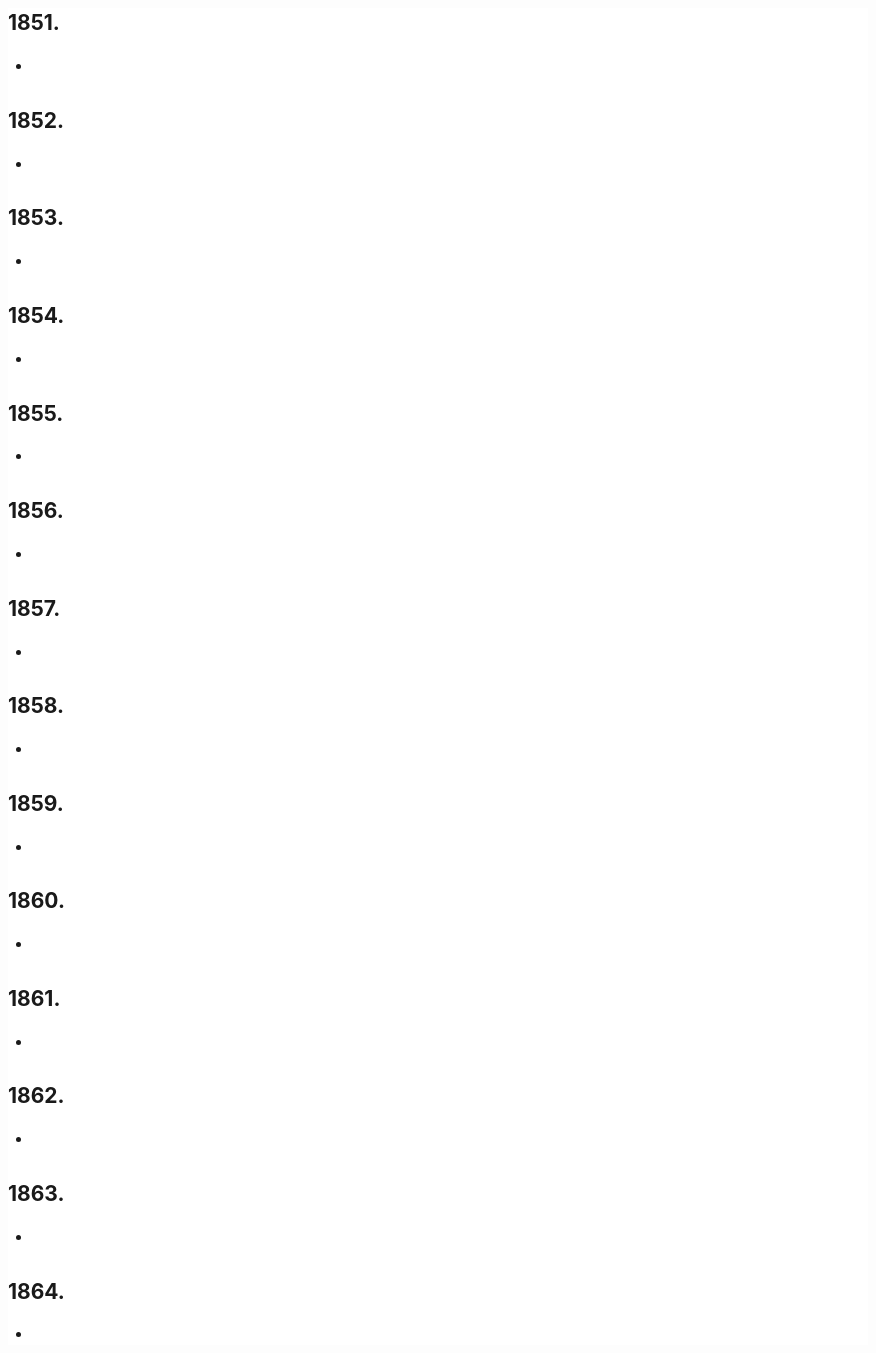 ## 1851.
* 

## 1852.
* 

## 1853.
* 

## 1854.
* 

## 1855.
* 

## 1856.
* 

## 1857.
* 

## 1858.
* 

## 1859.
* 

## 1860.
* 

## 1861.
* 

## 1862.
* 

## 1863.
* 

## 1864.
* 
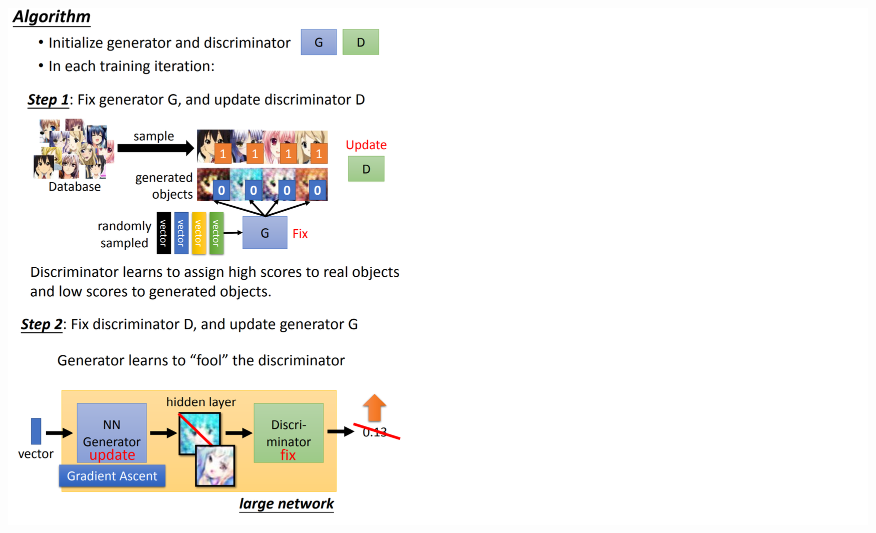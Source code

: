 <img src="生成对抗网络.assets/image-20210805191750289.png" alt="image-20210805191750289" style="zoom: 50%;" />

──────────

• WORK INSTRUCTION:
From the first line to the last, repeat the entries exactly and leave out the pictures.

• THE ANSWER:
 ## 1851.
* 

## 1852.
* 

## 1853.
* 

## 1854.
* 

## 1855.
* 

## 1856.
* 

## 1857.
* 

## 1858.
* 

## 1859.
* 

## 1860.
* 

## 1861.
* 

## 1862.
* 

## 1863.
* 

## 1864.
* 
Source code

: <img src="生成对抗网络.assets/image-20210805191750289.png" alt="image-20210805191750289" style="zoom: 50%;" />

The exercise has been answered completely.